The effort comes as President Joe Biden’s administration looks for ways to stymie a nearly completed energy project that could serve as a major financial and geopolitical boon to Moscow, the Politico news service reported.
Amos Hochstein, who served as the special envoy and coordinator for international energy affairs under President Barack Obama, was informally offered the role late last month, Politico reported, citing “current and former U.S. officials” it did not name.
Hochstein, who was a close adviser and confidant to Biden in the latter's former role as vice president, is being vetted and has not yet accepted the job, Politico added.

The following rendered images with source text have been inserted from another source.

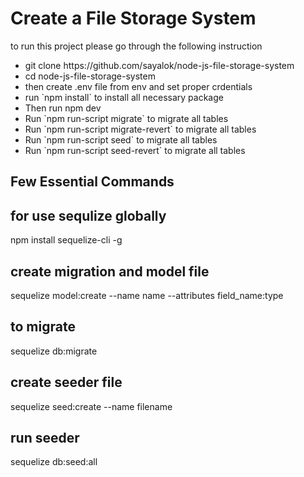 <h1>Create a File Storage System</h1>

to run this project please go through the following instruction

<ul>
	<li> git clone https://github.com/sayalok/node-js-file-storage-system</li>
	<li> cd node-js-file-storage-system</li>
	<li> then create .env file from env and set proper crdentials</li>
	<li> run `npm install` to install all necessary package </li>
	<li> Then run npm dev</li>
	<li> Run `npm run-script migrate` to migrate all tables</li>
	<li> Run `npm run-script migrate-revert` to migrate all tables</li>
	<li> Run `npm run-script seed` to migrate all tables</li>
	<li> Run `npm run-script seed-revert` to migrate all tables</li>
</ul>

<h2>Few Essential Commands</h2>

## for use sequlize globally

npm install sequelize-cli -g

## create migration and model file

sequelize model:create --name name --attributes field_name:type

## to migrate

sequelize db:migrate

## create seeder file

sequelize seed:create --name filename

## run seeder

sequelize db:seed:all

It also reported that Hochstein late last year stepped down from the supervisory board of the Ukrainian energy company Naftogaz.

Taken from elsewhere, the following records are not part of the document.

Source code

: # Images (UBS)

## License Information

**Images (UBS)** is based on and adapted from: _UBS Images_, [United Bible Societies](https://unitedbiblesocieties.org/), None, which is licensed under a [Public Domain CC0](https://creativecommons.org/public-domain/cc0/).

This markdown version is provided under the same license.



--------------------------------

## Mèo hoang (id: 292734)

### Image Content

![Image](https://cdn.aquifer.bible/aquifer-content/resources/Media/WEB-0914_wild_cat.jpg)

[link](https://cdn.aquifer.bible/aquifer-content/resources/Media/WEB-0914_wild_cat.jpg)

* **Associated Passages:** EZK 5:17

The potential appointment of an envoy indicates a new strategic focus by the US administration amid consensus that “the thorny geopolitics surrounding Nord Stream 2 now requires more dedicated attention,” according to Politico.
The move is also a nod to pressure from the US Senate, where both Republicans and Democrats have been pushing the Biden administration to effectively cripple the controversial pipeline, which is already nearly 96 percent finished, the news service reported.
A high-ranking German politician last month called for a construction moratorium on the Nord Stream 2 project, according to a report at the time by a Polish website.
US Secretary of State Antony Blinken warned in March that the Nord Stream 2 pipeline being built from Russia to Germany could undermine the interests of a number of NATO allies, including Poland.
Speaking on a visit to NATO headquarters in Brussels, Blinken said Biden “believes the pipeline is a bad idea, bad for Europe, bad for the United States.”
Nord Stream 2, designed to double the capacity of the existing Nord Stream undersea gas pipeline, is expected to send around 55 billion cubic metres of Russian natural gas a year directly to Germany under the Baltic Sea while bypassing the Baltic states, Poland and Ukraine.
Poland has strongly criticised the gas link amid concerns that the pipeline will make the European Union more dependent on Russian gas.